Слуховой образ оформляет — то есть определяет и исчерпывает — "семантическое" содержание знания, становится "семой" (знаком, signe)[502], формальным отображением понятия. Он утрачивает всякую связь с экзистенциальным опытом относительности знания перед фактом самосокрытия сущности. Знание всегда относительно, потому что не только означающее вполне произвольно связано с означаемым[503], но и означаемое имеет всего лишь феноменальный характер и "отступает от сущности". Однако именно эта относительность знания обосновывает абсолютную позитивность языкового выражения как возможности познания, то есть обосновывает лингвистический позитивизм: ограничение знания пределами языка[504]. Мы познаем реальность только в ее языковой форме и структуре, — иначе говоря, лишь постольку, поскольку она позволяет обозначить ее знакамиобщепринятого языка. Общий элемент, связывающий язык и реальность, — это логическая форма и структура, и единственным средством познания реальности служит для нас отображение ее логической формы и структуры в языке. Мы познаем лишь то, что может быть выражено или отображено в языке, то есть лишь то, что имеет смысл, отвечает логической форме и структуре. Значит, истина может быть выражена только в соответствии с правилами "лингвистической логики"[505] и должна воплощаться в них, пусть даже эта логика — не более чем "семантика", то есть условное знание, полезное исключительно из‑за его практических выгод.
Основной тезис Соссюра о том, что связь означающего с означаемым абсолютно произвольна, выявляет предельно условный и относительный характер лингвистической логики. Истинность высказывания: "Дерево есть растение" или ложность высказывания: "Дерево есть млекопитающее" целиком зависит от условно и произвольно принятого именования данного сущего "растением" или "млекопитающим". И тем не менее именно это условное и относительное словоупотребление, условная и относительная лингвистическая логика, "неопределенный" и "неточный" обиходный язык используется для выработки "точного" типологического языка научного позитивизма[506]. Никакое знание не может быть выражено отдельно от условного общепринятого языка некоторой группы людей[507].

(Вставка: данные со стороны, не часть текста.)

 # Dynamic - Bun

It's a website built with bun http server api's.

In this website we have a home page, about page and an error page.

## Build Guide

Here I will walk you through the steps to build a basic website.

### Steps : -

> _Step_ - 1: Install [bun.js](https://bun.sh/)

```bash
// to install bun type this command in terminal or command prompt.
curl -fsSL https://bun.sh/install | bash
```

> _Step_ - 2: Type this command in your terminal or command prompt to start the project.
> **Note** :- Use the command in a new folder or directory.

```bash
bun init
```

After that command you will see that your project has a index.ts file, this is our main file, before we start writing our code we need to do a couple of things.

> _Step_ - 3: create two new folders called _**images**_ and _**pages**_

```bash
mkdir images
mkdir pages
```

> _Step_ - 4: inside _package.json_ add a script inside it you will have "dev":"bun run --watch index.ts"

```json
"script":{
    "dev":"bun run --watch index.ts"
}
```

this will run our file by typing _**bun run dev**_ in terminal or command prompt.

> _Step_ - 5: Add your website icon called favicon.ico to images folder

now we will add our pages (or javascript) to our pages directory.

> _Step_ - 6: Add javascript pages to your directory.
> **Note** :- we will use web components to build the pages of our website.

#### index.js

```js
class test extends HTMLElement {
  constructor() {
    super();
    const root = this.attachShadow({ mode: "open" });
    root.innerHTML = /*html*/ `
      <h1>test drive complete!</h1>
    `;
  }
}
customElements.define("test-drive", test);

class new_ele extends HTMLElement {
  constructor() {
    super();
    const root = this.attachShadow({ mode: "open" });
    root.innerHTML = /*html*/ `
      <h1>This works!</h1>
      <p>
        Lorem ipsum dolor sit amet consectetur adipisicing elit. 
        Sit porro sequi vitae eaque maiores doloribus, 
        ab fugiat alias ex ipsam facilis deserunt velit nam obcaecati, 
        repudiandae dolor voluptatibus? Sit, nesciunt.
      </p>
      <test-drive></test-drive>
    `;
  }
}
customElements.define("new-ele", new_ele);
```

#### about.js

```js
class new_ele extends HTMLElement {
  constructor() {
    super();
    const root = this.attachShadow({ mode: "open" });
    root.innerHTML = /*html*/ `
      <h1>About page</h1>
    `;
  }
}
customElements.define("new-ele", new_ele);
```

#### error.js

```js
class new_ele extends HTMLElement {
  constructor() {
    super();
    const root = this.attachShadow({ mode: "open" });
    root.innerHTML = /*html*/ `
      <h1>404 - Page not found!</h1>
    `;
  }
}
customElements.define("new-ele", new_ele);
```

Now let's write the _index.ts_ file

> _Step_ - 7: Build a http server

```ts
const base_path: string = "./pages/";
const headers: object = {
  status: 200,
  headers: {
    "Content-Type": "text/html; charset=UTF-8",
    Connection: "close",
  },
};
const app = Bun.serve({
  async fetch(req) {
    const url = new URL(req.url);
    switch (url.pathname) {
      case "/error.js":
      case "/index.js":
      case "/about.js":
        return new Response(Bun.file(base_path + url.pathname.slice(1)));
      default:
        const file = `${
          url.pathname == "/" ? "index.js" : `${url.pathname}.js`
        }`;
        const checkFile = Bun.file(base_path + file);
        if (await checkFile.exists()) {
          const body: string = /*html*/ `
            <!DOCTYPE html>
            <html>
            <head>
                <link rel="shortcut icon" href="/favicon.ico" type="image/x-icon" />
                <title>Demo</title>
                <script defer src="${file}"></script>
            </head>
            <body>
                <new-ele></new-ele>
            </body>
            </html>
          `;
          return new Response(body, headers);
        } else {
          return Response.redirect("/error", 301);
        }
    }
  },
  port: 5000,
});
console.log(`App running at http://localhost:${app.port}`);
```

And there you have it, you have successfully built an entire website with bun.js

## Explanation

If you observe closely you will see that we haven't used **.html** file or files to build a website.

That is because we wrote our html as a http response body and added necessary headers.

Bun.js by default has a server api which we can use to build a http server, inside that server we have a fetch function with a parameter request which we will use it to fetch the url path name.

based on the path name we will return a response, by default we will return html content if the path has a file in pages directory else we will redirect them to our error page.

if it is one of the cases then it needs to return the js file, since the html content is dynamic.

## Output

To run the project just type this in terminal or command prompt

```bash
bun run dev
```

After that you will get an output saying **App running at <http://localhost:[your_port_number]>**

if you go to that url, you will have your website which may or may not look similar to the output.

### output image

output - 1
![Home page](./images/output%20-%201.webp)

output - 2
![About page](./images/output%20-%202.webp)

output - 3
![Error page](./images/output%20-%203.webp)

Если теперь мы примем в качестве "горизонта" проявления сущих (выхода сущих из сокрытия в не–потаенность) человеческую личность, тогда знание окажется опытом проявления, приобретаемым в контексте отношенияличности с пред–метами. Для того чтобы понять и объяснить бытийное и познавательное событие отношения, необходимы иные онтологические предпосылки, отличные от предпосылок феноменологии. У тех и других есть только один общий принцип: отказ от определения сущности в онтических категориях, отказ от отождествления сущности с идеей или понятием сущего как "общего". Следовательно, знание ни в том, ни в другом случае не есть проявление сущности: сущность остается недоступной не только в феноменологии, но и в личностном познании. Однако помимо единственной общей предпосылки, эти два подхода к проблеме сущности разнятся коренным образом.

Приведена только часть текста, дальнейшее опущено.